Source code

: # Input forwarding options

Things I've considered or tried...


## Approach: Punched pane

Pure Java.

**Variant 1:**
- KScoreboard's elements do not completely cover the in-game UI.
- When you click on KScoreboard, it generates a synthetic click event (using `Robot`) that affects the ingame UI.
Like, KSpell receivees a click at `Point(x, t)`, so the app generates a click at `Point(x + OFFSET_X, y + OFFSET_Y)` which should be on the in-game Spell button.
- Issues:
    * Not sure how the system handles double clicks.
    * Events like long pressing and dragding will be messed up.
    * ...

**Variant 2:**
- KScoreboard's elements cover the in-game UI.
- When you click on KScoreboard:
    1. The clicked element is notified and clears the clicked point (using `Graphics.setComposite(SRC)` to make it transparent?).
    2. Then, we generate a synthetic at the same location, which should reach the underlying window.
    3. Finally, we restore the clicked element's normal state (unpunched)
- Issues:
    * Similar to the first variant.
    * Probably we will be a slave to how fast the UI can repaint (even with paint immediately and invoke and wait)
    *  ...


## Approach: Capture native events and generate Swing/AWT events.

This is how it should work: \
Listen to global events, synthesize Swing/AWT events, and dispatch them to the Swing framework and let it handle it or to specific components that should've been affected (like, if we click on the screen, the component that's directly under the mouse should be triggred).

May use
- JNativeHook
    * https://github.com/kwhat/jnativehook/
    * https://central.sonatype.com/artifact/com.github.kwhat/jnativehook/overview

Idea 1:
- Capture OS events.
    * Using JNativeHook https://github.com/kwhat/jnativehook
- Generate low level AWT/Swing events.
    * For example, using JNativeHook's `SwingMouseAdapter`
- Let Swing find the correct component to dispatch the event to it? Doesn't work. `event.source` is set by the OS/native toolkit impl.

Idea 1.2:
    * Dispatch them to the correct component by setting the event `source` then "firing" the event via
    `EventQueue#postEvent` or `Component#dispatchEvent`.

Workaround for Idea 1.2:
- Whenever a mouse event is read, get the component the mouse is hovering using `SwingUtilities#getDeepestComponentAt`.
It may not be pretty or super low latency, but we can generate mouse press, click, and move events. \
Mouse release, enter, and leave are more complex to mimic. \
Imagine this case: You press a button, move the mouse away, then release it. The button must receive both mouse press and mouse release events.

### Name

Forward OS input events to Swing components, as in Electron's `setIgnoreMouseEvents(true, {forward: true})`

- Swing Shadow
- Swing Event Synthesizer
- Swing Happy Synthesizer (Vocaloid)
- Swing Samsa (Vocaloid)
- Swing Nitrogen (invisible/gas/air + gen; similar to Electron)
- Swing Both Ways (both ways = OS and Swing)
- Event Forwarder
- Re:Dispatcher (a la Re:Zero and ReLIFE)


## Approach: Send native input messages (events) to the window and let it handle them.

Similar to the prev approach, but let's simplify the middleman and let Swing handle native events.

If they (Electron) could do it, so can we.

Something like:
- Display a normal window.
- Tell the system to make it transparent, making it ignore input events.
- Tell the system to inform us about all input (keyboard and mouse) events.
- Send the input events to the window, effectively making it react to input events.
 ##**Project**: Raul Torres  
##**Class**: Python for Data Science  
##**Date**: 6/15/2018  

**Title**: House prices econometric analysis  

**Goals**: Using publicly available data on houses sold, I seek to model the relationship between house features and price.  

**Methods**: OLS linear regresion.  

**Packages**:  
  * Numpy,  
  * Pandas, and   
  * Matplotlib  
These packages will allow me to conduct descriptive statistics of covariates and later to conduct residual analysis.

▶ **Work required**:
Among the entries above, identify all lines with "transparent" and copy them.

▶ **Answer to this exercise**:
    1. The clicked element is notified and clears the clicked point (using `Graphics.setComposite(SRC)` to make it transparent?).
- Tell the system to make it transparent, making it ignore input events.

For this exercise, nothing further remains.